Stewart David knows how to stir the pot. The longtime Asheville resident has been a persistent presence in the Mountain Xpress Letters section since the early '90s. He's also contributed several commentaries (most recently "Greenwashed," July 1 Xpress).
But two weeks ago, David coordinated a letter-writing campaign pressing us to acknowledge that while our Nov. 18 "Living Green" special issue covered a lot of ground about making sustainable choices — such as switching to energy-efficient light bulbs, insulating our homes and hanging our clothes out to dry — we failed to note the effects of animal agriculture on greenhouse-gas levels or how switching to a vegetarian diet could help fight climate change.
He wrote, "It's time the overwhelming body of scientific evidence linking animal agriculture to ecosystem destruction migrates from the opinion section into the articles that address sustainability" (Letters, Nov. 2).

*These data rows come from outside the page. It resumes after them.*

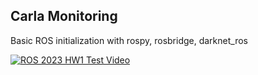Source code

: ## Carla Monitoring

Basic ROS initialization with rospy, rosbridge, darknet_ros

[![ROS 2023 HW1 Test Video](http://img.youtube.com/vi/mt_mU-HbW2E/0.jpg)](https://youtu.be/mt_mU-HbW2E)

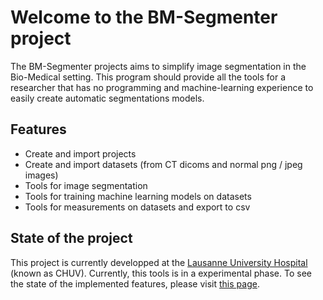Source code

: # Welcome to the BM-Segmenter project

The BM-Segmenter projects aims to simplify image segmentation in the Bio-Medical setting. This program should provide all the tools for a researcher that has no programming and machine-learning experience to easily create automatic segmentations models.

## Features

* Create and import projects
* Create and import datasets (from CT dicoms and normal png / jpeg images)
* Tools for image segmentation
* Tools for training machine learning models on datasets
* Tools for measurements on datasets and export to csv

## State of the project

This project is currently developped at the [Lausanne University Hospital](https://www.lausanneuniversityhospital.com/home) (known as CHUV). Currently, this tools is in a experimental phase. To see the state of the implemented features, please visit [this page](https://github.com/jokteur/BM-Segmenter/wiki/Outline-of-the-project).

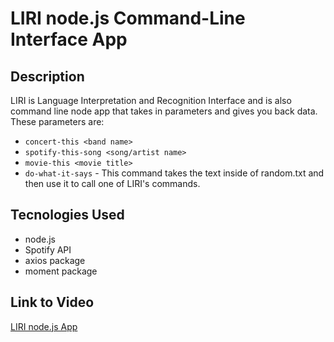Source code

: # LIRI node.js Command-Line Interface App

## Description

LIRI is Language Interpretation and Recognition Interface and is also command line node app that takes in parameters and gives you back data.
These parameters are:

- `concert-this <band name>`
- `spotify-this-song <song/artist name>`
- `movie-this <movie title>`
- `do-what-it-says` - This command takes the text inside of random.txt and then use it to call one of LIRI's commands.

## Tecnologies Used

- node.js
- Spotify API
- axios package
- moment package

## Link to Video

[LIRI node.js App](https://drive.google.com/file/d/1mnQbWr4MEPWROZcTz9kj83RbdrPGusjv/view)
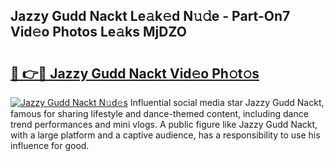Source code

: ## Jazzy Gudd Nackt Le𝚊k𝚎d N𝚞𝚍e - Part-On7 Vid𝚎o Photos Le𝚊ks MjDZO

# <h2><a href="http://fb6fd2.evod.top/?m=Jazzy+Gudd+Nackt">🔗 👉🔴 Jazzy Gudd Nackt Vid𝚎o Ph𝚘t𝚘s</a></h2>

[![Jazzy Gudd Nackt N𝚞d𝚎s](https://i.imgur.com/8V9OHl7.gif)](http://fb6fd2.evod.top/?m=Jazzy+Gudd+Nackt)
Influential social media star Jazzy Gudd Nackt, famous for sharing lifestyle and dance-themed content, including dance trend performances and mini vlogs. A public figure like Jazzy Gudd Nackt, with a large platform and a captive audience, has a responsibility to use his influence for good.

After thinking about it, we could see his point, and we invited David to expand on it. The Chicago native, a retired CPA, has lived here since 1990. Sometime before that, he'd embraced a vegan diet.
Mountain Xpress: Why did you make that decision?
Stewart David: In my mid-30s, I started reading a lot about how animals were treated and how slaughterhouses were run. An egg-laying chicken has just this — a space the size of a sheet of paper — to move around in for its whole life. I would never do something like that to an animal myself, so why was I paying someone else to do it? I became a vegan for ethical and environmental reasons, and for the health benefits too.
I just turned 60 — that was hard to take! When I was 30, my cholesterol was over 200, and now it's only about 130. I doubled my years on the planet, but I've cut my cholesterol in half.
You've joked that if someone had told you when you were 30 that you'd become a vegan and such an advocate …
I would have suggested they seek psychiatric treatment.
One of the publications you've brought for me today is The Live Earth Global Warming Survival Handbook: 77 Essential Skills to Stop Climate Change — Or Live Through It. Tip number No. 31 calls "refusing meat the single most effective thing you can do to reduce your carbon footprint."
That's the most underreported story of the decade on the environment: how what you eat is arguably the No. 1 thing that you can do to reduce climate change.
The handbook suggests eating kale, which I like, but not everyone does.
Good for you! There's this perception that if you're a vegetarian or vegan you're eating [nothing but] grains and bean sprouts when, in fact, there's a tremendous variety of foods available.
There are many local options for vegetarians these days, from restaurants to natural-food stores to farms, but in a recent podcast of Our Southern Community, Ned Doyle's WNCW radio show, you maintained that while local, sustainably raised meat is an admirable effort, it's not enough to effect worldwide change.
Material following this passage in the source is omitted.